There is no doubt that captive breeding programmes, and the resultant ongoing domestication of the Gouldian Finch, will continue to play a vital role in the conservation of the species. However, certain provisions govern the practice of good conservation breeding, as highlighted by Evans and Fidler (2005:214), namely to avoid inbreeding [and therefore promote genetic diversity within the species], to establish strains of parent-reared (as opposed to foster-reared by Bengalese Finches) birds in captivity, to exclude colour mutations from the conservation breeding programme, to avoid hybridization between closely-related species, and to make every effort to bolster the image of aviculture as a major contributor towards species conservation. Echoing this sentiment, the Gouldian Finch Society, which was established in South Africa in 1994, listed amongst its set of prime objectives, an understanding of the Gouldian Finch’s colour mutations (and their associated pitfalls), as well as the preservation of the so-called normal bird (i.e. the true wild-type, or purple-breasted, green-backed Gouldian Finch).
Therefore, this series of articles will focus on the genetic principles that underlie the successful breeding of the normal or wild-type bird, as well as the more commonly-encountered colour mutations of the Gouldian Finch in South Africa. Guidelines will be provided to assist both the novice and experienced finch breeder in selecting and mating suitable birds for conservation and colour breeding programmes.

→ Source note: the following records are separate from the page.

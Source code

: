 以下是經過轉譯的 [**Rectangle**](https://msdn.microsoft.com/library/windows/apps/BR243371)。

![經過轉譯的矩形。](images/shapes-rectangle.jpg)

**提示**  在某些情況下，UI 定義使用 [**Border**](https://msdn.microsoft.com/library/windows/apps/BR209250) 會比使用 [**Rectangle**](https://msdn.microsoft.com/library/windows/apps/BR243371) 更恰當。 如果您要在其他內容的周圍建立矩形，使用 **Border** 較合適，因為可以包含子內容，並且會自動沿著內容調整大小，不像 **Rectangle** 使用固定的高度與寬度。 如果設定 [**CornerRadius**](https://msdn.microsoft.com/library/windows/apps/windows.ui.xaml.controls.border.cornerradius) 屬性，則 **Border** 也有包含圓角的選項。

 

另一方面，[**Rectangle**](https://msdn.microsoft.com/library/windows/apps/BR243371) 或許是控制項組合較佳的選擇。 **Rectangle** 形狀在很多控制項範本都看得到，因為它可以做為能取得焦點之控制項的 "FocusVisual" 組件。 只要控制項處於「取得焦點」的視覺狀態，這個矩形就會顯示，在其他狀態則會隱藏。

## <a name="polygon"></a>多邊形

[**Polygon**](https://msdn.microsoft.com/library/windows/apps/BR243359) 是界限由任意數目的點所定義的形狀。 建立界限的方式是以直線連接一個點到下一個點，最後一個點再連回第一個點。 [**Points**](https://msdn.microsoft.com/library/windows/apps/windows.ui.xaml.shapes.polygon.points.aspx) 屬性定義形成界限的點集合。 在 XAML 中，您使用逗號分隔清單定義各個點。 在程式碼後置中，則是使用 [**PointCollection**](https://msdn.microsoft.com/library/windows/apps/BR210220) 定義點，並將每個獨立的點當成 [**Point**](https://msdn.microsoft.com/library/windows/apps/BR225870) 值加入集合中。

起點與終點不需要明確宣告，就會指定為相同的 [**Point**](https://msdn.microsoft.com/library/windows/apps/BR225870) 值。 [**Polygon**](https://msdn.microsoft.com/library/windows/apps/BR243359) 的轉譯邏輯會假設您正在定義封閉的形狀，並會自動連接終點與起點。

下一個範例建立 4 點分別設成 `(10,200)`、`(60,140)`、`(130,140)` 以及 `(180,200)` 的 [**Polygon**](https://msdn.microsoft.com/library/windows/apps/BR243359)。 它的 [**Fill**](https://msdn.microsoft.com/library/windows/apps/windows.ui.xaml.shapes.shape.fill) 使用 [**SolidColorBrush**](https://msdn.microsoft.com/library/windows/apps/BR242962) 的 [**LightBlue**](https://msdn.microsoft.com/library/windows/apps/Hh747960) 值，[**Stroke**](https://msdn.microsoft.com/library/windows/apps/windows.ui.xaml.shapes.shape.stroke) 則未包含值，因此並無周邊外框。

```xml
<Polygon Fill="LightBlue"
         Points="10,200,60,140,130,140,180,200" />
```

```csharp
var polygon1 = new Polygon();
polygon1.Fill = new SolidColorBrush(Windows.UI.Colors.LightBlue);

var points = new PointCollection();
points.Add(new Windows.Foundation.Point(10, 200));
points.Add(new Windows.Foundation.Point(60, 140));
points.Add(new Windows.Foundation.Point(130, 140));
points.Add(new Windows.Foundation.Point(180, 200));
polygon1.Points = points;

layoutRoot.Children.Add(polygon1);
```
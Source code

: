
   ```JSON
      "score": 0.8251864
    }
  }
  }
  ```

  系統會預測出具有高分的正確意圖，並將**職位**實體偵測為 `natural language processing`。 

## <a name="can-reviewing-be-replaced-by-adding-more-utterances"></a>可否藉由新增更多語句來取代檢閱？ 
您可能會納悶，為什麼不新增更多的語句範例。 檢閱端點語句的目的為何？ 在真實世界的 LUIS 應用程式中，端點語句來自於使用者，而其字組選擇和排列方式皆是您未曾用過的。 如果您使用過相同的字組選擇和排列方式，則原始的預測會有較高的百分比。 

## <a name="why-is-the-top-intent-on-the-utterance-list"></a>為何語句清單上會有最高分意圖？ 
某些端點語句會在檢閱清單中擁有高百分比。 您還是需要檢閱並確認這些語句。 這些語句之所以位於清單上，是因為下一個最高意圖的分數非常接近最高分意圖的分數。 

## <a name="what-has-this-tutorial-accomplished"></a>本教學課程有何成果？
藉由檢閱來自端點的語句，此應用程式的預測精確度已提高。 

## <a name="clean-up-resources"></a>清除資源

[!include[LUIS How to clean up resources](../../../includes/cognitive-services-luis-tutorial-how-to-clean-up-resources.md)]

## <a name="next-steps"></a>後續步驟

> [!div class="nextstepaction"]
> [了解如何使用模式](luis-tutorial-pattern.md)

The genetics of colour inheritance in the Gouldian Finch
Colour inheritance in the Gouldian Finch is a fascinating, albeit somewhat daunting subject. The normal, wild-type bird is both extremely colourful, as well as polymorphic (see below), which already sets the scene for a complex interplay between both structural (i.e. blue) and pigment-derived (red, yellow, reddish-brown and black) colours. In addition, altered or mutant genes produce a variety of colour mutations, which add to the many intricacies and complexities of colour inheritance in this bird. Serious Gouldian Finch breeders require a basic understanding of the patterns of single-gene inheritance and how this knowledge translates into practical applications within their bird rooms and aviaries. Therefore, an overview of basic genetic concepts and terminology is provided below.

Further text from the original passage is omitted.